Pictures paired with source code:
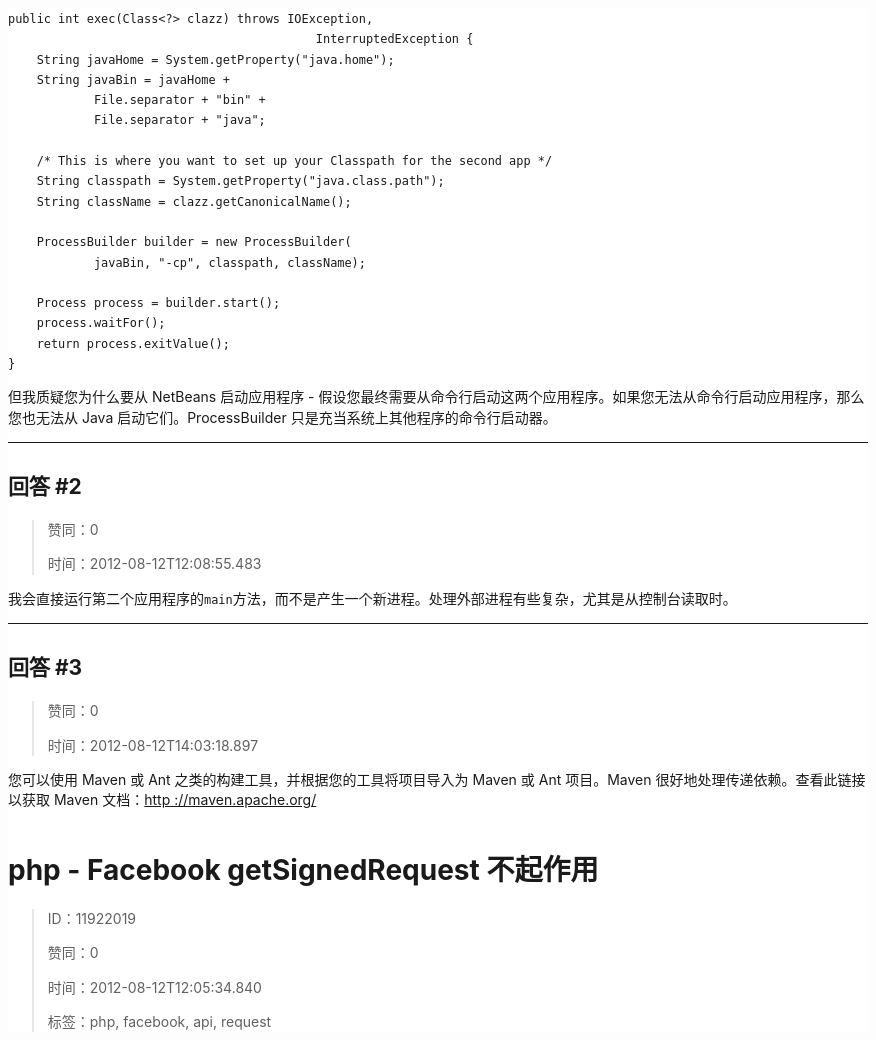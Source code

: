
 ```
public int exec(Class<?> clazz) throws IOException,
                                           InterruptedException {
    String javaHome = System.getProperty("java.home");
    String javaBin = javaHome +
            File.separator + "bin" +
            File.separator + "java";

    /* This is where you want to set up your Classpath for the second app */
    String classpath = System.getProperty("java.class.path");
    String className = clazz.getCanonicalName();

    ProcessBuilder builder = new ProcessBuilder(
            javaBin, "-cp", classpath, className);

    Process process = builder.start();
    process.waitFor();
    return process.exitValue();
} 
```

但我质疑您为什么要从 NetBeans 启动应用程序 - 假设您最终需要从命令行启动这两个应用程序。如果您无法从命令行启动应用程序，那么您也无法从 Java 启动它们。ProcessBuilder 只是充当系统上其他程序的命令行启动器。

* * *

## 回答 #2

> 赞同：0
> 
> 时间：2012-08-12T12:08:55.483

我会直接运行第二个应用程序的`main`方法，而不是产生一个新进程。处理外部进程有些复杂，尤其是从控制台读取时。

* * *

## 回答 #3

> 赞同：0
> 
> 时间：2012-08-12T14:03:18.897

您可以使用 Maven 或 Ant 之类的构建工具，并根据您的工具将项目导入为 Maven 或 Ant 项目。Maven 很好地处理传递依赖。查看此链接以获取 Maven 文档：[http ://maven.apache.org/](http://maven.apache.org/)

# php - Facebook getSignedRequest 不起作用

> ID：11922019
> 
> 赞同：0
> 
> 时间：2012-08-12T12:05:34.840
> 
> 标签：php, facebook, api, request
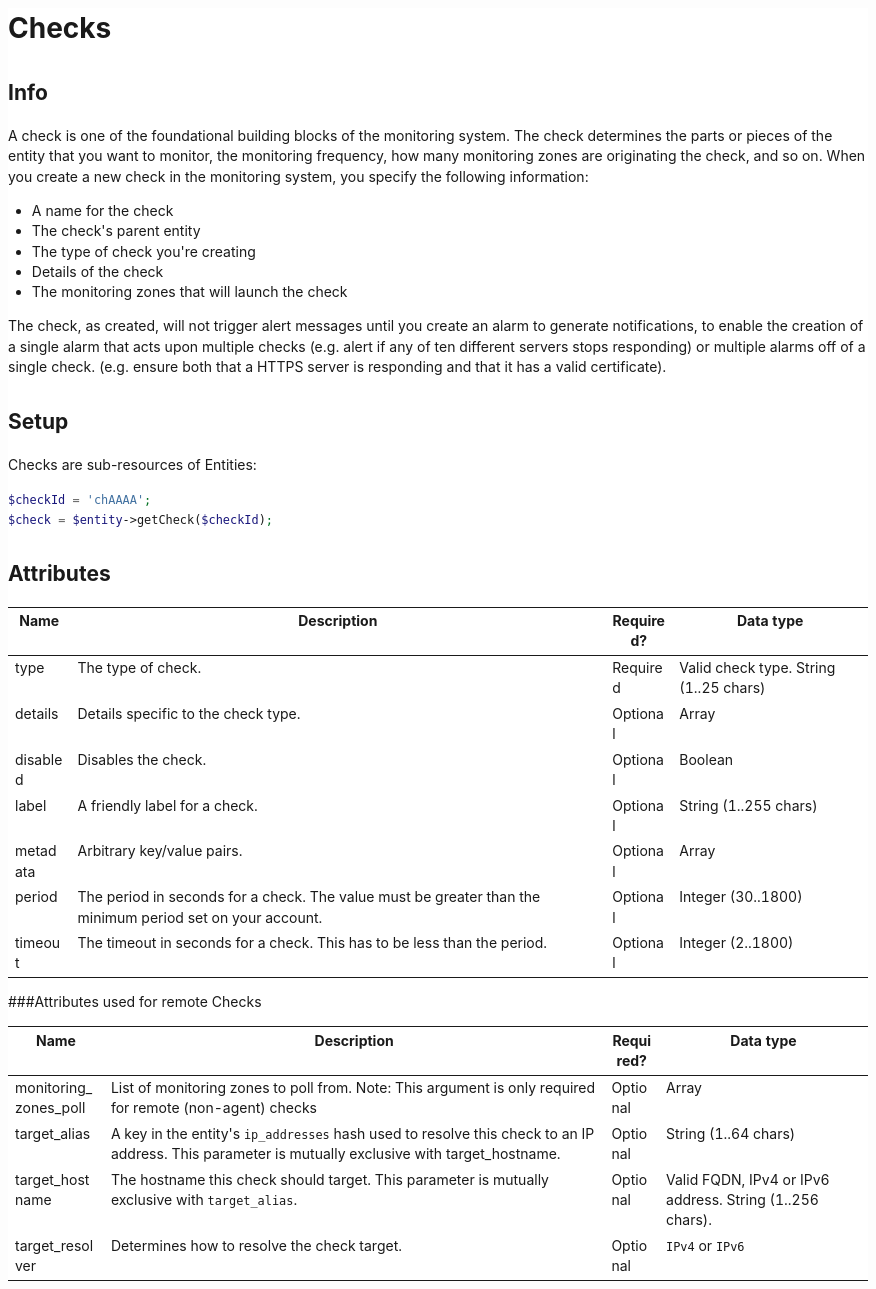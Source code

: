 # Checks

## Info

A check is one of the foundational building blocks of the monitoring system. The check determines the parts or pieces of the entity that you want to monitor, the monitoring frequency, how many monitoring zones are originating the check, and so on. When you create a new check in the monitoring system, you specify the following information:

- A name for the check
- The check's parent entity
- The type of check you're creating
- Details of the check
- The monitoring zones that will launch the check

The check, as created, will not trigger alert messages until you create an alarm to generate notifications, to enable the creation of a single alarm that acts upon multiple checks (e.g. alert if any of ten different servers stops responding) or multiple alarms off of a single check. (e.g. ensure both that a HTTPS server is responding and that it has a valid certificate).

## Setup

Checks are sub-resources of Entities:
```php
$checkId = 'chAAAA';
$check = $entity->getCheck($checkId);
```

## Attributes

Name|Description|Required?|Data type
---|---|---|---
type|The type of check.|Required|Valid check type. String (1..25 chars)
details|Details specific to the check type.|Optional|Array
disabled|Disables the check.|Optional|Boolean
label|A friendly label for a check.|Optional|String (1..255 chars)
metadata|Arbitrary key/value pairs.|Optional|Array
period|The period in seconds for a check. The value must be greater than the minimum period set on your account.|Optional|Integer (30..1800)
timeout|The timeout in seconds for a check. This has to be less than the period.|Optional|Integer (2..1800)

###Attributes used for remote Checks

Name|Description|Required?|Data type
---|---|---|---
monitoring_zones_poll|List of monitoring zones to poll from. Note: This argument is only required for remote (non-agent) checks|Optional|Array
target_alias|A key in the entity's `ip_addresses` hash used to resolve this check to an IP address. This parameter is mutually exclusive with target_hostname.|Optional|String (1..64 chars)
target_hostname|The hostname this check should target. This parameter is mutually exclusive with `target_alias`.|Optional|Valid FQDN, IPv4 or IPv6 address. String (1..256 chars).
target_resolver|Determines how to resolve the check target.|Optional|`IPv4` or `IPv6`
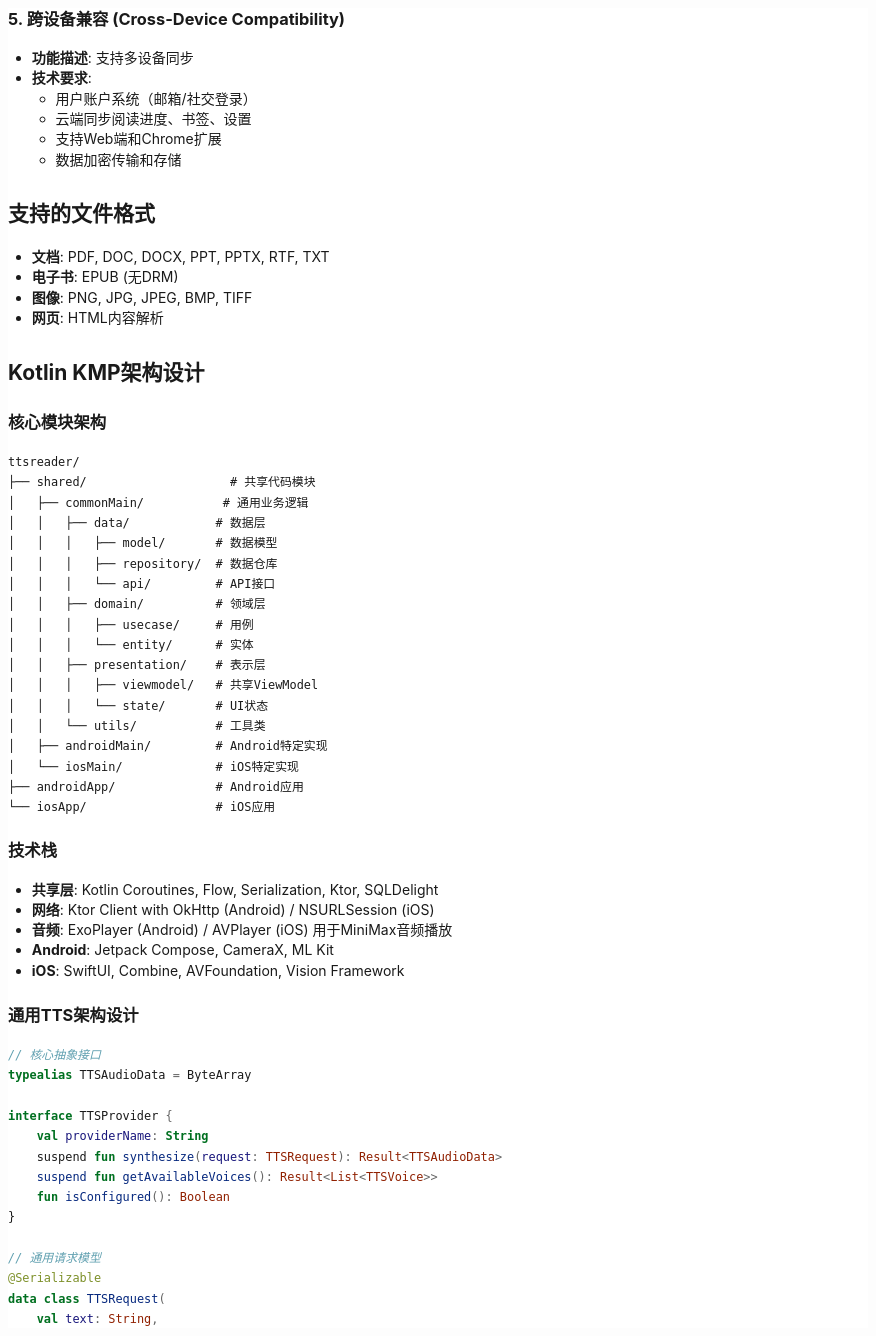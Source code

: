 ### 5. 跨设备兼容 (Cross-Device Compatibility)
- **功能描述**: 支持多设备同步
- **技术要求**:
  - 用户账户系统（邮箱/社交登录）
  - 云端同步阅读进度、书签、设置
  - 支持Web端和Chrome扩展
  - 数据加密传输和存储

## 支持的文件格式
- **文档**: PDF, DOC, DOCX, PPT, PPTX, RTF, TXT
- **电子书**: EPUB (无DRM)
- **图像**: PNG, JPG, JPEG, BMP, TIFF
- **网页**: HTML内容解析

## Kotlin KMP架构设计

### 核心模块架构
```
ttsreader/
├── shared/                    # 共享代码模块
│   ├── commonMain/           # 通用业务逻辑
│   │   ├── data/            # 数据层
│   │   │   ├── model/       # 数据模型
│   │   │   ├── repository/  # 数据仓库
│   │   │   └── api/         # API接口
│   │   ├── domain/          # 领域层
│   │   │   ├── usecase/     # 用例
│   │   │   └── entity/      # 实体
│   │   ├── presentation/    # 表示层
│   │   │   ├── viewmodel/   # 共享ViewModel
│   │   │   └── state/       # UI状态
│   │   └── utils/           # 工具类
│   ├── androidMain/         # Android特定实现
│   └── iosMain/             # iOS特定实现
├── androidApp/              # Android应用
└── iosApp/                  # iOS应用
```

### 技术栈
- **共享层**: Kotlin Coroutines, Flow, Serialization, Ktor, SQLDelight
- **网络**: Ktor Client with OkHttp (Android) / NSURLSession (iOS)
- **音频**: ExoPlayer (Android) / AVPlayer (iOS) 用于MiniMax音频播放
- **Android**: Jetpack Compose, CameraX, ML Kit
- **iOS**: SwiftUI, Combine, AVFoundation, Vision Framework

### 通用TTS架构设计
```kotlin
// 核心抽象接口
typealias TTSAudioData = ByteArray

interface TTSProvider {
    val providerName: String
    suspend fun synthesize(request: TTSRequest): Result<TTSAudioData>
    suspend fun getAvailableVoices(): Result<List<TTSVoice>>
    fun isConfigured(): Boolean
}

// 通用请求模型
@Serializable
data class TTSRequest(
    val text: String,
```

◆ Problem to work on ◆
Among the lines above, show every one that contains the string "separator".

◆ Exercise result ◆
            File.separator + "bin" +
            File.separator + "java";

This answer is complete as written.